- **REQUIRED ACTION**: Copy every entry word for word, but skip the pictures.
================================
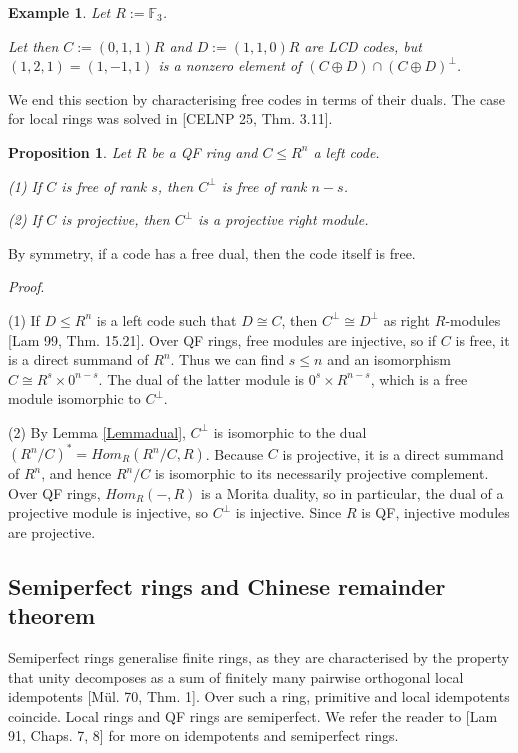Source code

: \documentclass{article}
\theoremstyle{plain}
\newtheorem{Prop}[veta]{Proposition}
\newtheorem{Ex}[veta]{Example}
\theoremstyle{plain}
\theoremstyle{remark}
\theoremstyle{plain}
\newcommand{\F}{\mathbb{F}}
\newenvironment{dukaz}{
  \par\medskip \noindent
  \textit{Proof}.
}{

\rightline{$\qedsymbol$}
}
\begin{document}
\begin{Ex}\label{ExDirSum}
Let $R:=\F_3$.

Let then $C:=(0,1,1)R$ and $D:=(1,1,0)R$ are LCD codes, but $(1,2,1)=(1,-1,1)$ is a nonzero element of $(C\oplus D)\cap (C\oplus D)^\perp$.    
\end{Ex}


We end this section by characterising free codes in terms of their duals. The case for local rings was solved in [CELNP 25, Thm. 3.11].
\begin{Prop} \label{PropFree} Let $R$ be a QF ring and $C\leq R^n$ a left code.

(1) If $C$ is free of rank $s$, then $C^\perp$ is free of rank $n-s$.  

(2) If $C$ is projective, then $C^\perp$ is a projective right module.
\end{Prop}
By symmetry, if a code has a free dual, then the code itself is free.
\begin{dukaz}
(1) If $D\leq R^n$ is a left code such that $D\cong C$, then $C^\perp\cong D^\perp$ as right $R$-modules [Lam 99, Thm. 15.21].  Over QF rings, free modules are injective, so if $C$ is free, it is a direct summand of $R^n$. Thus we can find $s\leq n$ and an isomorphism $C\cong R^s\times 0^{n-s}$. The dual of the latter module is $0^s\times R^{n-s}$, which is a free module isomorphic to $C^\perp$. 

(2) By Lemma \ref{Lemmadual}, $C^\perp$ is isomorphic to the dual $(R^n/C)^*=Hom_R(R^n/C, R)$. Because $C$ is projective, it is a direct summand of $R^n$, and hence $R^n/C$ is isomorphic to its necessarily projective complement. Over QF rings, $Hom_R(-, R)$ is a Morita duality, so in particular, the dual of a projective module is injective, so $C^\perp$ is injective. Since $R$ is QF, injective modules are projective. 
\end{dukaz}

\subsection{Semiperfect rings and Chinese remainder theorem}\label{SecSemiperfect}

Semiperfect rings generalise finite rings, as they are characterised by the property that unity decomposes as a sum of finitely many pairwise orthogonal local idempotents [Mül. 70, Thm. 1].  Over such a ring, primitive and local idempotents coincide. Local rings and QF rings are semiperfect. We refer the reader to [Lam 91, Chaps. 7, 8] for more on idempotents and semiperfect rings.
\end{document}

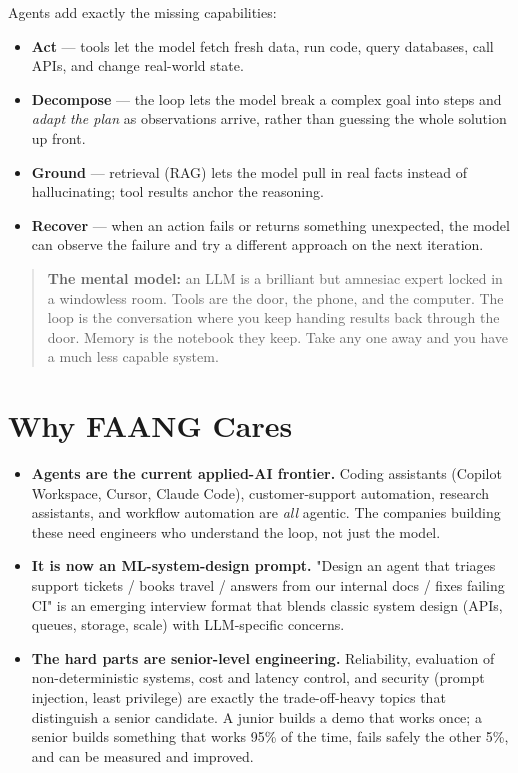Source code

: \documentclass[11pt]{article}
\providecommand{\tightlist}{\setlength{\itemsep}{1pt}\setlength{\parskip}{0pt}}
\begin{document}
Agents add exactly the missing capabilities:

\begin{itemize}
\tightlist
\item
  \textbf{Act} --- tools let the model fetch fresh data, run code, query databases, call APIs, and change real-world state.
\item
  \textbf{Decompose} --- the loop lets the model break a complex goal into steps and \emph{adapt the plan} as observations arrive, rather than guessing the whole solution up front.
\item
  \textbf{Ground} --- retrieval (RAG) lets the model pull in real facts instead of hallucinating; tool results anchor the reasoning.
\item
  \textbf{Recover} --- when an action fails or returns something unexpected, the model can observe the failure and try a different approach on the next iteration.
\end{itemize}

\begin{quote}
\textbf{The mental model:} an LLM is a brilliant but amnesiac expert locked in a windowless room. Tools are the door, the phone, and the computer. The loop is the conversation where you keep handing results back through the door. Memory is the notebook they keep. Take any one away and you have a much less capable system.
\end{quote}

\section{Why FAANG Cares}\label{why-faang-cares}

\begin{itemize}
\tightlist
\item
  \textbf{Agents are the current applied-AI frontier.} Coding assistants (Copilot Workspace, Cursor, Claude Code), customer-support automation, research assistants, and workflow automation are \emph{all} agentic. The companies building these need engineers who understand the loop, not just the model.
\item
  \textbf{It is now an ML-system-design prompt.} "Design an agent that triages support tickets / books travel / answers from our internal docs / fixes failing CI" is an emerging interview format that blends classic system design (APIs, queues, storage, scale) with LLM-specific concerns.
\item
  \textbf{The hard parts are senior-level engineering.} Reliability, evaluation of non-deterministic systems, cost and latency control, and security (prompt injection, least privilege) are exactly the trade-off-heavy topics that distinguish a senior candidate. A junior builds a demo that works once; a senior builds something that works 95\% of the time, fails safely the other 5\%, and can be measured and improved.
\end{itemize}
\end{document}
================================
- **SOLUTION**:
Source code

: \documentclass{article}
\theoremstyle{plain}
\newtheorem{Prop}[veta]{Proposition}
\newtheorem{Ex}[veta]{Example}
\theoremstyle{plain}
\theoremstyle{remark}
\theoremstyle{plain}
\newcommand{\F}{\mathbb{F}}
\newenvironment{dukaz}{
  \par\medskip \noindent
  \textit{Proof}.
}{

\rightline{$\qedsymbol$}
}
\begin{document}
\begin{Ex}\label{ExDirSum}
Let $R:=\F_3$.

Let then $C:=(0,1,1)R$ and $D:=(1,1,0)R$ are LCD codes, but $(1,2,1)=(1,-1,1)$ is a nonzero element of $(C\oplus D)\cap (C\oplus D)^\perp$.    
\end{Ex}


We end this section by characterising free codes in terms of their duals. The case for local rings was solved in [CELNP 25, Thm. 3.11].
\begin{Prop} \label{PropFree} Let $R$ be a QF ring and $C\leq R^n$ a left code.

(1) If $C$ is free of rank $s$, then $C^\perp$ is free of rank $n-s$.  

(2) If $C$ is projective, then $C^\perp$ is a projective right module.
\end{Prop}
By symmetry, if a code has a free dual, then the code itself is free.
\begin{dukaz}
(1) If $D\leq R^n$ is a left code such that $D\cong C$, then $C^\perp\cong D^\perp$ as right $R$-modules [Lam 99, Thm. 15.21].  Over QF rings, free modules are injective, so if $C$ is free, it is a direct summand of $R^n$. Thus we can find $s\leq n$ and an isomorphism $C\cong R^s\times 0^{n-s}$. The dual of the latter module is $0^s\times R^{n-s}$, which is a free module isomorphic to $C^\perp$. 

(2) By Lemma \ref{Lemmadual}, $C^\perp$ is isomorphic to the dual $(R^n/C)^*=Hom_R(R^n/C, R)$. Because $C$ is projective, it is a direct summand of $R^n$, and hence $R^n/C$ is isomorphic to its necessarily projective complement. Over QF rings, $Hom_R(-, R)$ is a Morita duality, so in particular, the dual of a projective module is injective, so $C^\perp$ is injective. Since $R$ is QF, injective modules are projective. 
\end{dukaz}

\subsection{Semiperfect rings and Chinese remainder theorem}\label{SecSemiperfect}

Semiperfect rings generalise finite rings, as they are characterised by the property that unity decomposes as a sum of finitely many pairwise orthogonal local idempotents [Mül. 70, Thm. 1].  Over such a ring, primitive and local idempotents coincide. Local rings and QF rings are semiperfect. We refer the reader to [Lam 91, Chaps. 7, 8] for more on idempotents and semiperfect rings.
\end{document}

Source code

: \documentclass[11pt]{article}
\providecommand{\tightlist}{\setlength{\itemsep}{1pt}\setlength{\parskip}{0pt}}
\begin{document}
Agents add exactly the missing capabilities:

\begin{itemize}
\tightlist
\item
  \textbf{Act} --- tools let the model fetch fresh data, run code, query databases, call APIs, and change real-world state.
\item
  \textbf{Decompose} --- the loop lets the model break a complex goal into steps and \emph{adapt the plan} as observations arrive, rather than guessing the whole solution up front.
\item
  \textbf{Ground} --- retrieval (RAG) lets the model pull in real facts instead of hallucinating; tool results anchor the reasoning.
\item
  \textbf{Recover} --- when an action fails or returns something unexpected, the model can observe the failure and try a different approach on the next iteration.
\end{itemize}

\begin{quote}
\textbf{The mental model:} an LLM is a brilliant but amnesiac expert locked in a windowless room. Tools are the door, the phone, and the computer. The loop is the conversation where you keep handing results back through the door. Memory is the notebook they keep. Take any one away and you have a much less capable system.
\end{quote}

\section{Why FAANG Cares}\label{why-faang-cares}

\begin{itemize}
\tightlist
\item
  \textbf{Agents are the current applied-AI frontier.} Coding assistants (Copilot Workspace, Cursor, Claude Code), customer-support automation, research assistants, and workflow automation are \emph{all} agentic. The companies building these need engineers who understand the loop, not just the model.
\item
  \textbf{It is now an ML-system-design prompt.} "Design an agent that triages support tickets / books travel / answers from our internal docs / fixes failing CI" is an emerging interview format that blends classic system design (APIs, queues, storage, scale) with LLM-specific concerns.
\item
  \textbf{The hard parts are senior-level engineering.} Reliability, evaluation of non-deterministic systems, cost and latency control, and security (prompt injection, least privilege) are exactly the trade-off-heavy topics that distinguish a senior candidate. A junior builds a demo that works once; a senior builds something that works 95\% of the time, fails safely the other 5\%, and can be measured and improved.
\end{itemize}
\end{document}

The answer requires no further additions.